Extracted records:
● ● ● ●

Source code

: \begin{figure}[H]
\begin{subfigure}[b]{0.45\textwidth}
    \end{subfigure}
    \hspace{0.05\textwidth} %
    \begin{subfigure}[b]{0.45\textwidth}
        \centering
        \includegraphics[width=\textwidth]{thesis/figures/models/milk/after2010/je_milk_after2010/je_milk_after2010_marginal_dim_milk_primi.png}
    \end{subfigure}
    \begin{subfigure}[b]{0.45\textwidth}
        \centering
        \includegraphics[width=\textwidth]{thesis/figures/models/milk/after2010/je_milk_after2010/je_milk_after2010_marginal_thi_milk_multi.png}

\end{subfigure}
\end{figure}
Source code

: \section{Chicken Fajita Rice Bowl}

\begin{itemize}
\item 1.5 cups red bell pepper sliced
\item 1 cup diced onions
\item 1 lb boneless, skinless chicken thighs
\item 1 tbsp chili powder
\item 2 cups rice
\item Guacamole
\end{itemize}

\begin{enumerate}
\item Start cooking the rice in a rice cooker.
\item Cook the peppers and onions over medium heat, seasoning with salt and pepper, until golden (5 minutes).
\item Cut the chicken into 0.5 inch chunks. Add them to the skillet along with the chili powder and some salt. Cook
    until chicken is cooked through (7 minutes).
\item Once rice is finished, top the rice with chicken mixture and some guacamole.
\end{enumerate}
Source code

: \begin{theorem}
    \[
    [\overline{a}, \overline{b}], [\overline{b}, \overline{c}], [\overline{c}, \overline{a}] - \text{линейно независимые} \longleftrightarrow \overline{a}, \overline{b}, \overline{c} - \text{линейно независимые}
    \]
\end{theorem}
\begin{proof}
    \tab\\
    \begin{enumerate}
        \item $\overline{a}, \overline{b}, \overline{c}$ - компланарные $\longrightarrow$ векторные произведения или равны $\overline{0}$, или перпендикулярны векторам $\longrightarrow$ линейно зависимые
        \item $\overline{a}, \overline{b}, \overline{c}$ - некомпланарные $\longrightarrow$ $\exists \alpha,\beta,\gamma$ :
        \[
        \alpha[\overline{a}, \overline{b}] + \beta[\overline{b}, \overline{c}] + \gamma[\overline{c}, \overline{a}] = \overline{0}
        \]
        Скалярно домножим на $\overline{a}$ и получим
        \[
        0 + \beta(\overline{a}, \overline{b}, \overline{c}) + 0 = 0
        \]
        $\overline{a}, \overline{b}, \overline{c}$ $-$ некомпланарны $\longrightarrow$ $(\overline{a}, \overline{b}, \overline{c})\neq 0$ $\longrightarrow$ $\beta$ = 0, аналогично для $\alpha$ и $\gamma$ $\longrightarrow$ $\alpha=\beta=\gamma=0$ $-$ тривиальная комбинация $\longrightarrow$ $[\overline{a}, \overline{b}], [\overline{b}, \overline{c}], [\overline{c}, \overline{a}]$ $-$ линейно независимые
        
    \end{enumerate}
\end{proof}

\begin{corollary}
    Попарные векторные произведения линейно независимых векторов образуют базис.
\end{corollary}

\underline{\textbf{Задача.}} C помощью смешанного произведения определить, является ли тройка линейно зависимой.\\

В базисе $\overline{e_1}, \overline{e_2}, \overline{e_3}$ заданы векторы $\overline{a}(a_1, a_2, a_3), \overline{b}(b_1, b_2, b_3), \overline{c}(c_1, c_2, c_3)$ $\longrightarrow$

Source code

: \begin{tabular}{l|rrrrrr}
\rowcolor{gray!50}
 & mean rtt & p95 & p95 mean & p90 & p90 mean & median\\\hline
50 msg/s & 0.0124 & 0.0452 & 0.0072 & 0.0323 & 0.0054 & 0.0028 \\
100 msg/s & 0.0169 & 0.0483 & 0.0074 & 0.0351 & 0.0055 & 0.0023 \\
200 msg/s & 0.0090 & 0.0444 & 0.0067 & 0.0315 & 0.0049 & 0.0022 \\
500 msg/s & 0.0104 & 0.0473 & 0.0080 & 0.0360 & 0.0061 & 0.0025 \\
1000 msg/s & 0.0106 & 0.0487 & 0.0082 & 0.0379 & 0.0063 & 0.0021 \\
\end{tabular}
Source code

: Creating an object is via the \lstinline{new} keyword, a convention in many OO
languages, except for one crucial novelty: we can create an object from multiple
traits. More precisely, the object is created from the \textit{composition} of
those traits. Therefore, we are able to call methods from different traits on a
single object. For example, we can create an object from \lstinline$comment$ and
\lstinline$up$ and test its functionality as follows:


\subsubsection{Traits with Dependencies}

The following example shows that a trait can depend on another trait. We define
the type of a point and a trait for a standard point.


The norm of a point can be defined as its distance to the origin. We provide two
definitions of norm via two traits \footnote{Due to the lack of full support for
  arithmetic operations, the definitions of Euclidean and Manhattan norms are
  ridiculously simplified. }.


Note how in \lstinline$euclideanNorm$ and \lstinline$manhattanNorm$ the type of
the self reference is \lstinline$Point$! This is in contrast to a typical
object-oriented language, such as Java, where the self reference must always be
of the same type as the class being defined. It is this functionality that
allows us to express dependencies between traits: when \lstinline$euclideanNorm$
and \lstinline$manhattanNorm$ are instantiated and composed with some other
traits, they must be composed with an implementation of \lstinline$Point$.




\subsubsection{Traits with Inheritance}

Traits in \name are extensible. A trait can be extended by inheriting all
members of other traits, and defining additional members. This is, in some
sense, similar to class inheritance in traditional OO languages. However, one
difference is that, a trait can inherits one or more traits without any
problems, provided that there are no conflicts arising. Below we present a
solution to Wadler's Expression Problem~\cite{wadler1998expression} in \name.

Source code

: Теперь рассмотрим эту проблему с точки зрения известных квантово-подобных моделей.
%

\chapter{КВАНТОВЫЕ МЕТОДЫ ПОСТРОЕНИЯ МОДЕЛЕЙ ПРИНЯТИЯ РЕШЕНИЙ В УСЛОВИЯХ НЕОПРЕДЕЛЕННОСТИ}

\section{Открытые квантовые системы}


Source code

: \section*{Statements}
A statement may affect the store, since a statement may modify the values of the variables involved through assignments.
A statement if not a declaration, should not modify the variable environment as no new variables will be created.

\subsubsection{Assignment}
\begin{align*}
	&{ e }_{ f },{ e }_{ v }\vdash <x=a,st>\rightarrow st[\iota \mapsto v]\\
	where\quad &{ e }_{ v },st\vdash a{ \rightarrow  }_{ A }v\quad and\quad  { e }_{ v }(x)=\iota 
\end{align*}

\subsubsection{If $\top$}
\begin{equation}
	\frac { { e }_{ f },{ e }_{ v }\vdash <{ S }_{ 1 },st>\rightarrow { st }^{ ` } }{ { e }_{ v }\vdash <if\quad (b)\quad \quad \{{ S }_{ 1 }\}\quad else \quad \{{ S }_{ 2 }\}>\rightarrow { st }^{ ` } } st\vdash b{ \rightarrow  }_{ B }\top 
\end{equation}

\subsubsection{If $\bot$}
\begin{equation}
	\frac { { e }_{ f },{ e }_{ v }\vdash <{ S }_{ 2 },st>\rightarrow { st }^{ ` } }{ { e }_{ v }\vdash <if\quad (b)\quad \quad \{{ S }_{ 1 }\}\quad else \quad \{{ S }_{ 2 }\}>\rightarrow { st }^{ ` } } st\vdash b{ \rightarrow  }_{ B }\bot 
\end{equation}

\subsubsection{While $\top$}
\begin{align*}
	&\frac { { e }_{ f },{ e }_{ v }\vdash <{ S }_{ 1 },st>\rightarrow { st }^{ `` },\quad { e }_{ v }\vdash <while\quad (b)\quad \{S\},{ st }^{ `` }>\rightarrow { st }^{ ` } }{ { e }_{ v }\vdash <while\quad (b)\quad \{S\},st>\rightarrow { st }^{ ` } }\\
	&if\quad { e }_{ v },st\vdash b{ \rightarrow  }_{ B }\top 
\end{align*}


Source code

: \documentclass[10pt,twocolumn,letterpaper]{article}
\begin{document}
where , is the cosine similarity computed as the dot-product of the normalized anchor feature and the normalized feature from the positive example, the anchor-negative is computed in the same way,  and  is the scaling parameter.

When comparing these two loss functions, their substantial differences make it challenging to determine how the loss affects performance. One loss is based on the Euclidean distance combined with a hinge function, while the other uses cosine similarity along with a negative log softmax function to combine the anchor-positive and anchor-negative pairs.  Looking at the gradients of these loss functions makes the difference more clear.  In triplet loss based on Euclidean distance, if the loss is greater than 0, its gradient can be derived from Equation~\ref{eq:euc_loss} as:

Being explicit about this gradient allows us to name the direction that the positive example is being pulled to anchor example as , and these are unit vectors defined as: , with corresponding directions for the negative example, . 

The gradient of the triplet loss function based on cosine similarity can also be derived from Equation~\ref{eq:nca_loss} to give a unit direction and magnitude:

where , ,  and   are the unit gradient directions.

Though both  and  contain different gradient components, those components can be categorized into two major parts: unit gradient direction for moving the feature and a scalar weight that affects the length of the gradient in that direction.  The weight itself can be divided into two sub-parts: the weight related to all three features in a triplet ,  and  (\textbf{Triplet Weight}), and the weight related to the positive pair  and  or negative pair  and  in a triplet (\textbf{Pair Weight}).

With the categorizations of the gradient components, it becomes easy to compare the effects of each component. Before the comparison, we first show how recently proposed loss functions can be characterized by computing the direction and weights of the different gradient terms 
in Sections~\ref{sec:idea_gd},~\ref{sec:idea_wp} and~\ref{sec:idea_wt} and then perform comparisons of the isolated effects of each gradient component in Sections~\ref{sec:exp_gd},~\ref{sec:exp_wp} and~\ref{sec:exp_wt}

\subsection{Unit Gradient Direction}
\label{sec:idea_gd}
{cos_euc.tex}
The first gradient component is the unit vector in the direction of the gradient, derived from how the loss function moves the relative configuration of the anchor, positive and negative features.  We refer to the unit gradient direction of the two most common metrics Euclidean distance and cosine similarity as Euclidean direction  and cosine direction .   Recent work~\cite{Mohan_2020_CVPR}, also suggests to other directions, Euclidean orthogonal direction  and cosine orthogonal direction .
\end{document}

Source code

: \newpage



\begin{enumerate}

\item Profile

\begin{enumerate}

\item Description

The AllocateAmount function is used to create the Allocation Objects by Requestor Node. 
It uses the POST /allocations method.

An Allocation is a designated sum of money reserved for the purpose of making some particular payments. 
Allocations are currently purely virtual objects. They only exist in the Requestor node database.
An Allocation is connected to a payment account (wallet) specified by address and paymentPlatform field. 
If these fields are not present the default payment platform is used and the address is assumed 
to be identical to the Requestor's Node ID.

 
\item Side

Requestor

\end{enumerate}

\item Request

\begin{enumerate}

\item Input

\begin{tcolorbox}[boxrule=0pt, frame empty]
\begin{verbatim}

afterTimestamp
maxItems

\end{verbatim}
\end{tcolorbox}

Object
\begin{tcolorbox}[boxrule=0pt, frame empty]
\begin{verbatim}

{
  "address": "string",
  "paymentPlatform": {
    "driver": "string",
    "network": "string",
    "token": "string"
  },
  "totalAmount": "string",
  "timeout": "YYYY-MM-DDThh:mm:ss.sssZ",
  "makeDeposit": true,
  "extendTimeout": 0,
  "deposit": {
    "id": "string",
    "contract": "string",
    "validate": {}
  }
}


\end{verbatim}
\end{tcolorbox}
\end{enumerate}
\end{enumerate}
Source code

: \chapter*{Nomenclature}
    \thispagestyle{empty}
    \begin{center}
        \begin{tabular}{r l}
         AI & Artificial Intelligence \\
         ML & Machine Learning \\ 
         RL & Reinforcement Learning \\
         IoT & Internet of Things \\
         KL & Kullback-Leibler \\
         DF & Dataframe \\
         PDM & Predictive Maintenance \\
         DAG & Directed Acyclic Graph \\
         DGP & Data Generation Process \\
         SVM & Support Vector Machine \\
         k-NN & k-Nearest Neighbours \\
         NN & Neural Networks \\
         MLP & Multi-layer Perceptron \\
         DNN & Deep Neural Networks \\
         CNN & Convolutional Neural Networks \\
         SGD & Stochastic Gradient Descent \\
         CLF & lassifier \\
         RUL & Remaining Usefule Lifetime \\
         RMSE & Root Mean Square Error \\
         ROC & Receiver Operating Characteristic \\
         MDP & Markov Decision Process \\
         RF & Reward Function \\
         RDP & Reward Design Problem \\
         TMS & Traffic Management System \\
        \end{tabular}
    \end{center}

● ● ● ●

Print, without alteration, only the lines above between the one holding "200 msg/s &" and the one holding "convention in many OO", inclusive.

200 msg/s & 0.0090 & 0.0444 & 0.0067 & 0.0315 & 0.0049 & 0.0022 \\
500 msg/s & 0.0104 & 0.0473 & 0.0080 & 0.0360 & 0.0061 & 0.0025 \\
1000 msg/s & 0.0106 & 0.0487 & 0.0082 & 0.0379 & 0.0063 & 0.0021 \\
\end{tabular}
Source code

: Creating an object is via the \lstinline{new} keyword, a convention in many OO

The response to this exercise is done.